I vaguely recall Lacy mentioning a detective by that name. I wrap my arms around my middle and glance behind him. The aviary will be closing soon. I start toward the exit. “You can say whatever you need to at my office. During business hours.”

“I’ve tried, Dr. Noble. You’re a difficult woman to get in touch with.” As I try to pass, he thrusts a manila folder toward me. “You need to see this.”

Regardless of my understanding of the mind’s tricks, curiosity is still a powerful tool. This detective knows this, and he uses his skill set expertly. I take the folder.

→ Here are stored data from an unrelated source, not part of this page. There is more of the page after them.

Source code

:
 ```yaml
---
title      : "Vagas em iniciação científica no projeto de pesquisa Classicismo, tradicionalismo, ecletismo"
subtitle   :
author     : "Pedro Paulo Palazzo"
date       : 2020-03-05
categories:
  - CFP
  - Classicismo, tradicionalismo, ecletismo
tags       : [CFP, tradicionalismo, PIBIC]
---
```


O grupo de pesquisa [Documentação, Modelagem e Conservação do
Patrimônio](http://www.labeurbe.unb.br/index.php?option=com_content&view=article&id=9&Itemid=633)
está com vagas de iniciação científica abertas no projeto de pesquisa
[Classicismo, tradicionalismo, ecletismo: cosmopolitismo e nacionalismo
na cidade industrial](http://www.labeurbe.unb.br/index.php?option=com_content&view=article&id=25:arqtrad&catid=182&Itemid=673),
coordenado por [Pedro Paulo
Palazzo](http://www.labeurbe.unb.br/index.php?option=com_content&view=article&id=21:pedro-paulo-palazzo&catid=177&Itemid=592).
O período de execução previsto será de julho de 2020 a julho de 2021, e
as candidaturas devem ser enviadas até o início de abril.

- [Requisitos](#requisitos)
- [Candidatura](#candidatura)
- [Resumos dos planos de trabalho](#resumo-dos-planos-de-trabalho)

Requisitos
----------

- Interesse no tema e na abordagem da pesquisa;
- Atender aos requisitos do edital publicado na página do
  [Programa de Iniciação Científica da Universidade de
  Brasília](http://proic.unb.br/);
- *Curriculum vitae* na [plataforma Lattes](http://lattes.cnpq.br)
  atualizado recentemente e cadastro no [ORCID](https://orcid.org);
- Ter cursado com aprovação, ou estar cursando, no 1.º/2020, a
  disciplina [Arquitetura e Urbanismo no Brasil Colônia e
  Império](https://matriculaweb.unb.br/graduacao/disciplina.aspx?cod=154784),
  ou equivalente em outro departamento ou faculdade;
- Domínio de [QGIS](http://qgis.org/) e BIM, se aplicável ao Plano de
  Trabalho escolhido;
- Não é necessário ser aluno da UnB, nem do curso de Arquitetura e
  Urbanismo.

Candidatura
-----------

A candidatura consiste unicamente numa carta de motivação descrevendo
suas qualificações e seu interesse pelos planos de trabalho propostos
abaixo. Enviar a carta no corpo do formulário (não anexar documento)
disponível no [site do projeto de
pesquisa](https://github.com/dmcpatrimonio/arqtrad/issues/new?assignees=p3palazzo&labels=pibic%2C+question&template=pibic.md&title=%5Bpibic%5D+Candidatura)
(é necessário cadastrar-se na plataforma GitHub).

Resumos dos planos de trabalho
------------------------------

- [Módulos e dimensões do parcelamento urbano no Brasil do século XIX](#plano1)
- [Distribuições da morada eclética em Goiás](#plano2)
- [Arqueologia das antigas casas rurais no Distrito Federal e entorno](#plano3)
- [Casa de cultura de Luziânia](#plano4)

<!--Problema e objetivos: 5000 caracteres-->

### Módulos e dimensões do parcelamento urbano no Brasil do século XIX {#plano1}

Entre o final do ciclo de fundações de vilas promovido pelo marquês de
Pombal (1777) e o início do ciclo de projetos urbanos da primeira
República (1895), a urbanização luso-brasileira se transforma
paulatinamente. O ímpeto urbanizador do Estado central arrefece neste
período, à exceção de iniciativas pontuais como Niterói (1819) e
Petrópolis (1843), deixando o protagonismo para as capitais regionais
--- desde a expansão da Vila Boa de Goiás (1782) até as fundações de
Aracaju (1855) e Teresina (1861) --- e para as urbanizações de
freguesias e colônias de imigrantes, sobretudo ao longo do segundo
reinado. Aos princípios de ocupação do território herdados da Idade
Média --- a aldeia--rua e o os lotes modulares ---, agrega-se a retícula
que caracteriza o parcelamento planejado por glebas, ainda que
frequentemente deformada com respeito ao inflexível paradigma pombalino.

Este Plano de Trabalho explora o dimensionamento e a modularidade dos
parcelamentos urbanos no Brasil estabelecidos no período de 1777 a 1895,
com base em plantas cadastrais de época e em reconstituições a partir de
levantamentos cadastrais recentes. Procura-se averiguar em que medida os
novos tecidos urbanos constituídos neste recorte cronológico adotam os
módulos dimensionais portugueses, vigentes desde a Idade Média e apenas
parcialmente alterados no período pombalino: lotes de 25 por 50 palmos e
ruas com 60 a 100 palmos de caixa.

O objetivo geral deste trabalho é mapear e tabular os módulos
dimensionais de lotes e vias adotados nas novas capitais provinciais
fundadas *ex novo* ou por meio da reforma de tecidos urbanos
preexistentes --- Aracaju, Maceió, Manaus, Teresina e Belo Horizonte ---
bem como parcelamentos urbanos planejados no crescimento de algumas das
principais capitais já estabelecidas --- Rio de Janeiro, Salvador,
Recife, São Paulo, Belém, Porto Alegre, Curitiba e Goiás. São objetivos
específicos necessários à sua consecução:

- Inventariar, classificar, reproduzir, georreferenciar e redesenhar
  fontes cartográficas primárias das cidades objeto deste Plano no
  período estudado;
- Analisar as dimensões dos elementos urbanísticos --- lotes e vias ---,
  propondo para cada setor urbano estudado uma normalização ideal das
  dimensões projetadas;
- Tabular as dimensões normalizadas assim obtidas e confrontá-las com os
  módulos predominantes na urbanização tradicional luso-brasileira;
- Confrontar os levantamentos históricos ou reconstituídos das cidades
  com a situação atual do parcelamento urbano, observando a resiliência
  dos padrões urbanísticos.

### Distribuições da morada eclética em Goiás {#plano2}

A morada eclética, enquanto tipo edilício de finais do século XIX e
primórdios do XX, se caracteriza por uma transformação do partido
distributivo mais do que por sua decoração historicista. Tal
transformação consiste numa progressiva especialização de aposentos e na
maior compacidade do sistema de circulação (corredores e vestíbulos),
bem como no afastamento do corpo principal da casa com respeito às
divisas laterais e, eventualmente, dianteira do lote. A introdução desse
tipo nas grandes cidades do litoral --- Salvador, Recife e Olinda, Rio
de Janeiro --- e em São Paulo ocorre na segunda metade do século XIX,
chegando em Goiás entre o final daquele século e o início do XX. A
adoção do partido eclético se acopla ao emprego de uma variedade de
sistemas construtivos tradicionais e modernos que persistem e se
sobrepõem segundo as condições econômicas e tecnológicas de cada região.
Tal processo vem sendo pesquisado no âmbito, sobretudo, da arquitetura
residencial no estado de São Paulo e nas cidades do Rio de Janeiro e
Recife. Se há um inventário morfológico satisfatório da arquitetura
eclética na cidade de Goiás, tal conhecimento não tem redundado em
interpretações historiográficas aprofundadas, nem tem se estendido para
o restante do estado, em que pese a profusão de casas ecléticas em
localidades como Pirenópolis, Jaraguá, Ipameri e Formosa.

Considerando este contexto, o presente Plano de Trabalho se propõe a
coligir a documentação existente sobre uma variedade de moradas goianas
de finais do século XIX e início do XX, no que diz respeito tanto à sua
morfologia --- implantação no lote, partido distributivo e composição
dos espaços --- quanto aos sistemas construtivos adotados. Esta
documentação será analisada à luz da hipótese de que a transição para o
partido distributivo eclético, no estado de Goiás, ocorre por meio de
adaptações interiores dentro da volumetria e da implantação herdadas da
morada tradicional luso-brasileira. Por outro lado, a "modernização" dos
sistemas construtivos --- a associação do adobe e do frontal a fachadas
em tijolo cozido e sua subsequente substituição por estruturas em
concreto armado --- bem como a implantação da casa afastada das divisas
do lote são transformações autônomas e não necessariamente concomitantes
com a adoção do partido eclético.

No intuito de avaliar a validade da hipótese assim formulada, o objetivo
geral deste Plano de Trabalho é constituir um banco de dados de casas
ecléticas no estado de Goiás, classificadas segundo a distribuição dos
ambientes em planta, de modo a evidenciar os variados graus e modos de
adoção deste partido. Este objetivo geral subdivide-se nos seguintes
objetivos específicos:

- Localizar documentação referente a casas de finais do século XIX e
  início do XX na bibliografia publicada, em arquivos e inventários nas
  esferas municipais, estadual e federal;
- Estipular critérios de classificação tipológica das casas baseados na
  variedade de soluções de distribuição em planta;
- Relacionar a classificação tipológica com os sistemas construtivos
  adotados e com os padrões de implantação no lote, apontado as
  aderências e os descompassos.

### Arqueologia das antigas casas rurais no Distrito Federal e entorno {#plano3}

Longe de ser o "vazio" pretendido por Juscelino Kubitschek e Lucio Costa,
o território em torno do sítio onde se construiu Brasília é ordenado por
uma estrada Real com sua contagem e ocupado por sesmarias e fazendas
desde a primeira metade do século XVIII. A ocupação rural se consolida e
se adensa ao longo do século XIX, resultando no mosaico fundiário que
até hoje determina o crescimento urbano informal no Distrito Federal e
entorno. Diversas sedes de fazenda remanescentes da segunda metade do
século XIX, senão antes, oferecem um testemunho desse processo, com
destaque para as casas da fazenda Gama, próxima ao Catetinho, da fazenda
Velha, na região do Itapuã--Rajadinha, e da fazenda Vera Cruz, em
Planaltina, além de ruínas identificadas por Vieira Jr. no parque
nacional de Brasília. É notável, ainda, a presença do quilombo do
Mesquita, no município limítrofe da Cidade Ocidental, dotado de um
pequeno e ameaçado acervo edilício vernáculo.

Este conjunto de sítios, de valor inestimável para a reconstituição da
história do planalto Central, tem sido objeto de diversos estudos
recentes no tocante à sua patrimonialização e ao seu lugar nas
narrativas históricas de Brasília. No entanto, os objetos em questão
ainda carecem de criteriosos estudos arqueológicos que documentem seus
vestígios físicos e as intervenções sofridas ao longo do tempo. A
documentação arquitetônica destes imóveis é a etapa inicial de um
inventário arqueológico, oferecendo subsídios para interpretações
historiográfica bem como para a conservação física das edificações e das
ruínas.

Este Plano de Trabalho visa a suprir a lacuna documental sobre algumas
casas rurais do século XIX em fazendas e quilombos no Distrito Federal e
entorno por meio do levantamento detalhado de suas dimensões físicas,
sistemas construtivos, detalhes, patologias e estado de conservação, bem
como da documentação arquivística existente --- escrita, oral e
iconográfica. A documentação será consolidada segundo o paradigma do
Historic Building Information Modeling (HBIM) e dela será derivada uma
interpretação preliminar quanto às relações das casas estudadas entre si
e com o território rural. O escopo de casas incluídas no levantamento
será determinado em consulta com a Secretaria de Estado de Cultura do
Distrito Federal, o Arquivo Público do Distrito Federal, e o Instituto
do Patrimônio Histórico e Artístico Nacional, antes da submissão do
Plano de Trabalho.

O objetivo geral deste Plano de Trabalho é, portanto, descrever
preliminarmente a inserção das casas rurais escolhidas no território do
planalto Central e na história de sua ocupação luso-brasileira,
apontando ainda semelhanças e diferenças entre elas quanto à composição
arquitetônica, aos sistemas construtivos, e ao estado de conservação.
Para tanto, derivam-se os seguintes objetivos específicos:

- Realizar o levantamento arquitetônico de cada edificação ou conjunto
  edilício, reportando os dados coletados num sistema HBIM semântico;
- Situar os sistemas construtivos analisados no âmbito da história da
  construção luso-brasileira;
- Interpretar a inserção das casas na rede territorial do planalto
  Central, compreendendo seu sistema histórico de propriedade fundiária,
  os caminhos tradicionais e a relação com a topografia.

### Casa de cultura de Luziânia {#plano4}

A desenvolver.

“You’re not the first shrink he’s abused.”

I squint at his word choice, then flip the folder open. When I look down, my breath catches at the base of my throat. I school my features as I assess the image, not allowing the disgust to register on my face.

I flip to the next page and scan the victim’s profile.

“Doctor Mary Jenkins.”

I continue reading over the pages. Why does that name sound familiar?

“A neurologist at Hopkins. She was accused of unethical practices on her patients,” he continues, filling in the blanks. “But never prosecuted.”

My stomach pitches. Unethical practices is blanket terminology that doesn’t convey the accused cruelties levied against her. The details come back to me of a Maryland neuroscientist who resurrected the barbaric practice of lobotomy.

The images of the deceased Dr. Jenkins capture the gruesomeness of the procedure. Puncture wounds dotting above her eyelids denote that she was a victim of her own morbid methods. Her dead eyes stare into the camera, blank and vacant. I wonder whether the pictures were taken peri- or postmortem, as they depict a casualty of lobotomy quite accurately.